• _Problem statement_:
Would you copy every line of the listing below that includes the word "hyperlink"?

• _Supplied records_:
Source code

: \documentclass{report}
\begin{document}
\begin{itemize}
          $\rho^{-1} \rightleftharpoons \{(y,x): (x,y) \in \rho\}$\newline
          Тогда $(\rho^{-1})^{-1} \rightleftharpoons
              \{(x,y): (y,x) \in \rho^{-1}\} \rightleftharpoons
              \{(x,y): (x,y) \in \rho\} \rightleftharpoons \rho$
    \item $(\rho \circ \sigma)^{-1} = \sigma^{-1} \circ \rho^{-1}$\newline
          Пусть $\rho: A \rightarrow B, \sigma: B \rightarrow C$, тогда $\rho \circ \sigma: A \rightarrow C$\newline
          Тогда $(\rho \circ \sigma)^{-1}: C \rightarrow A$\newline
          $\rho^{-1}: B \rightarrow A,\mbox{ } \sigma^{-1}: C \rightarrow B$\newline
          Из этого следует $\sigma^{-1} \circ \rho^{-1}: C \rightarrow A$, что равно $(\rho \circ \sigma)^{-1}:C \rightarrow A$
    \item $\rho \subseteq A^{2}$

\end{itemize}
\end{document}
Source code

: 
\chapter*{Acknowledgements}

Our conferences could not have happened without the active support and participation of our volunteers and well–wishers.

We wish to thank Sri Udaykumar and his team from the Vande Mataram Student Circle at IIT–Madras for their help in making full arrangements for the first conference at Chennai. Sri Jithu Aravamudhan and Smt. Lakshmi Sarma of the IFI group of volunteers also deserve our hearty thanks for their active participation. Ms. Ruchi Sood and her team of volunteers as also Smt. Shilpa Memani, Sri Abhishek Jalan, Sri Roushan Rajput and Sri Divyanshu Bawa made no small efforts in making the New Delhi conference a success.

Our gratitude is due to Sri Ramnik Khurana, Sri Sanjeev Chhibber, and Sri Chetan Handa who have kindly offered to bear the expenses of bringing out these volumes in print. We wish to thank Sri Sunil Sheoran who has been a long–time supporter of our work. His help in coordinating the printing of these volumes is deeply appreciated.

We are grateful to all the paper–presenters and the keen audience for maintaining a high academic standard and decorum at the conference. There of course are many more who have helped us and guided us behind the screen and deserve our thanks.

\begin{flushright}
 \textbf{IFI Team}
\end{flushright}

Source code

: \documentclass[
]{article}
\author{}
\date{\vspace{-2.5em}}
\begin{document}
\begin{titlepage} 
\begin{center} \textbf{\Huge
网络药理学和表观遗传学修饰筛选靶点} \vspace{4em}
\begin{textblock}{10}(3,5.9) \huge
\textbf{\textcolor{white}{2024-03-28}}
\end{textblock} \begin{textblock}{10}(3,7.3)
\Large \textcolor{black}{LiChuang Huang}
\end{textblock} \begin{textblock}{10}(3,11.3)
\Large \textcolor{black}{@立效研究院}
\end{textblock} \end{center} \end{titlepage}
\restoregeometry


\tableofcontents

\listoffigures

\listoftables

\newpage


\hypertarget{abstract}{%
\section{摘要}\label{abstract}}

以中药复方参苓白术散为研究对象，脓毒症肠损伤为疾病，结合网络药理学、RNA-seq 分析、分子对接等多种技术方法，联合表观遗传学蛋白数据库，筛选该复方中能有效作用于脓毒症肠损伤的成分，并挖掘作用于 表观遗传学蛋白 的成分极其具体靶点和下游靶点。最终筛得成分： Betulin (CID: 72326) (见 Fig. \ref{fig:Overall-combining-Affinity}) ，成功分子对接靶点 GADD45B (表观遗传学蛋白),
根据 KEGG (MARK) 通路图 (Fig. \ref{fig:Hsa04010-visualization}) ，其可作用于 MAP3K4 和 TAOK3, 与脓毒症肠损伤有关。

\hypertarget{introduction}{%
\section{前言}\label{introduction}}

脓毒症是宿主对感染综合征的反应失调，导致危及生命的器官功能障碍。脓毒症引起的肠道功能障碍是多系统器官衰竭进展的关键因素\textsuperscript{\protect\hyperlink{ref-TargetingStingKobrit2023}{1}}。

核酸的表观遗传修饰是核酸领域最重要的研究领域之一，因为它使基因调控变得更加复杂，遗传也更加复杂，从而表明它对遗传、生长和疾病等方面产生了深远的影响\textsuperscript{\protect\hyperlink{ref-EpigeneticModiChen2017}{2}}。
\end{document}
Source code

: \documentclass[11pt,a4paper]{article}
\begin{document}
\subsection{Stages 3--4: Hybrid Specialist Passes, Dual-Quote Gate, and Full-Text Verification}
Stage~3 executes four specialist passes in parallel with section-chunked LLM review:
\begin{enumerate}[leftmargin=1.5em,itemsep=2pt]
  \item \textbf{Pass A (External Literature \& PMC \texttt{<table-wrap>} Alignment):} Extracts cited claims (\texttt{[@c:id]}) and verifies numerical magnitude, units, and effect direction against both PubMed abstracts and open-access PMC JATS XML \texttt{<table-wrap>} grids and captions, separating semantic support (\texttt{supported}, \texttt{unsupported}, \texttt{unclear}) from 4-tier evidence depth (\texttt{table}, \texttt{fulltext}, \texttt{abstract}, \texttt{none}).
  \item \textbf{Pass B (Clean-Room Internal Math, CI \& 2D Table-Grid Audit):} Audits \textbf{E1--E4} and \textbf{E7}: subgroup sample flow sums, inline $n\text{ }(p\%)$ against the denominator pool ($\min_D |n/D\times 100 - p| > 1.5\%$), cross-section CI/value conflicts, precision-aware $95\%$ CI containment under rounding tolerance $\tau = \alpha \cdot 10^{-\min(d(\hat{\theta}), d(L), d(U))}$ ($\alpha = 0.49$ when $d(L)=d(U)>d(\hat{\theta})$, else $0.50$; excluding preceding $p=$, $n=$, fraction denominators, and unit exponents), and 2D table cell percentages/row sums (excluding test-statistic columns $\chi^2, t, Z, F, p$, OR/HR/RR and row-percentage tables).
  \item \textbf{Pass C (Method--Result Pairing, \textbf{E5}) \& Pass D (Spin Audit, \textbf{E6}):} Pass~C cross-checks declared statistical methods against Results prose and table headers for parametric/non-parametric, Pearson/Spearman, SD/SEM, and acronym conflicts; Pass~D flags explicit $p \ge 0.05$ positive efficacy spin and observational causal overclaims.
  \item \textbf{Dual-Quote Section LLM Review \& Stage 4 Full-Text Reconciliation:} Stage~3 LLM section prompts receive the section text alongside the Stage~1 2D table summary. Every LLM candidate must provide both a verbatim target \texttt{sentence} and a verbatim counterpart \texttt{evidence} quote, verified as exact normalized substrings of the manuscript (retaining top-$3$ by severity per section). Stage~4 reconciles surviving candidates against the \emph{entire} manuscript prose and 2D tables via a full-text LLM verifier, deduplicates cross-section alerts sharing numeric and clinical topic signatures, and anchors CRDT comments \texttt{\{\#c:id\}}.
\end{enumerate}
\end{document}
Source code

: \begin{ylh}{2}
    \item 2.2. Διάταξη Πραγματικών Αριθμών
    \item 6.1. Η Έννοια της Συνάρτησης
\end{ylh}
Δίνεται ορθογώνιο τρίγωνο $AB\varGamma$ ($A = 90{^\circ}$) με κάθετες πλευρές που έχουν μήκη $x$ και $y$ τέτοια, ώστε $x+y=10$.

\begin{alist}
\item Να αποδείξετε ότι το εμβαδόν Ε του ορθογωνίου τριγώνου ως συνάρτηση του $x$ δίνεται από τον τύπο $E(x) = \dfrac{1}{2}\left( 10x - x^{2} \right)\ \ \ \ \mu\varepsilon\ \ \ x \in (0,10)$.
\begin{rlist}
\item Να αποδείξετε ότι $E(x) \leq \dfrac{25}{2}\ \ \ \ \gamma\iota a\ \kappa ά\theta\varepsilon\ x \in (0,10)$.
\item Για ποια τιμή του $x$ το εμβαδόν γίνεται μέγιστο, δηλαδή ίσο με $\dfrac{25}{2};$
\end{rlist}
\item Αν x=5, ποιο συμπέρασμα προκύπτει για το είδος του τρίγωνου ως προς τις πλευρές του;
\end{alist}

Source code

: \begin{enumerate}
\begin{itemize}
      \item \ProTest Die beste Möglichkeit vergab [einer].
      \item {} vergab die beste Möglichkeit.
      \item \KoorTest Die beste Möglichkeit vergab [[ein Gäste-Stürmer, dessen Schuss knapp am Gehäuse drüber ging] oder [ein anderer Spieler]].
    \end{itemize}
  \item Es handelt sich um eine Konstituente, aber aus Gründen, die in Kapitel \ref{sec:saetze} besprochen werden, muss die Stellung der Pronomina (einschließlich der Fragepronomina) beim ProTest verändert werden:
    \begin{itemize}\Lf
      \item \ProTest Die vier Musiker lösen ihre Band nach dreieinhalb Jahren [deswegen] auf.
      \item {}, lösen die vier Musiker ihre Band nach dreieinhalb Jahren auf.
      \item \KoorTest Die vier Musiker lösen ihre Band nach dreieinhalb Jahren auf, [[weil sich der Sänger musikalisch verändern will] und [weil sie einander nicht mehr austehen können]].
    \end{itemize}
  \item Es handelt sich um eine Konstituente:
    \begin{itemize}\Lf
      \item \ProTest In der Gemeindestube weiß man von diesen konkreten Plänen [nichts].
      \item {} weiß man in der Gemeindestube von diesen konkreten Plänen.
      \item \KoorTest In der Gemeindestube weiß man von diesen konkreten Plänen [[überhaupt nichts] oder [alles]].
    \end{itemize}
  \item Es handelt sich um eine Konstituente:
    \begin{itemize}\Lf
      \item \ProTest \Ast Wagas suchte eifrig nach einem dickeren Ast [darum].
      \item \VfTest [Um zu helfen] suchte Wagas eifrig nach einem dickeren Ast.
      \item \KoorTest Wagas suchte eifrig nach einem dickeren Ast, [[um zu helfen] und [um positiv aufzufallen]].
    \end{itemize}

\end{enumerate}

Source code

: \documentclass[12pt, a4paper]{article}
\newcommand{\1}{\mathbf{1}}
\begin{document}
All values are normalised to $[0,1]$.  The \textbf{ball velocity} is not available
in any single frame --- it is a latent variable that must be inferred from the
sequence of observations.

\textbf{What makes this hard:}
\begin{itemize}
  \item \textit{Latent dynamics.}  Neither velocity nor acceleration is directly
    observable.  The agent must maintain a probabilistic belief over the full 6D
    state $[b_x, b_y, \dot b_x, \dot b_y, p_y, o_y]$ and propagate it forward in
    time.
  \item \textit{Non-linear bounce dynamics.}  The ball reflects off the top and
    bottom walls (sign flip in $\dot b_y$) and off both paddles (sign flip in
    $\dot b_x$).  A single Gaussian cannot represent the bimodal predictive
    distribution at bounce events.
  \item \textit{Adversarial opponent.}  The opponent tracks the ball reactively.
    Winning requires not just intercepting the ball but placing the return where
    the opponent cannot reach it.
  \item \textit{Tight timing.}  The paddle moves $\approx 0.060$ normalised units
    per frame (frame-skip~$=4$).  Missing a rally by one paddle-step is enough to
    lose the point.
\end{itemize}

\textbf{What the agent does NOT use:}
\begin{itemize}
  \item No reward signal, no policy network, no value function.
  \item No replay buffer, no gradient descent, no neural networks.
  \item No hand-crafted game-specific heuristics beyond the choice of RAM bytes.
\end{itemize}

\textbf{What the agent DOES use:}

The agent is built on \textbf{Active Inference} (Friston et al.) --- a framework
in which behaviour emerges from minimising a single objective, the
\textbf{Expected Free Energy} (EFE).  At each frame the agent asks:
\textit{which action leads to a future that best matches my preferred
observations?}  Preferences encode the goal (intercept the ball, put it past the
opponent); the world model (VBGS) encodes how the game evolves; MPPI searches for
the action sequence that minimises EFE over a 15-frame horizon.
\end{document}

• _Result for this exercise_:
脓毒症是宿主对感染综合征的反应失调，导致危及生命的器官功能障碍。脓毒症引起的肠道功能障碍是多系统器官衰竭进展的关键因素\textsuperscript{\protect\hyperlink{ref-TargetingStingKobrit2023}{1}}。
核酸的表观遗传修饰是核酸领域最重要的研究领域之一，因为它使基因调控变得更加复杂，遗传也更加复杂，从而表明它对遗传、生长和疾病等方面产生了深远的影响\textsuperscript{\protect\hyperlink{ref-EpigeneticModiChen2017}{2}}。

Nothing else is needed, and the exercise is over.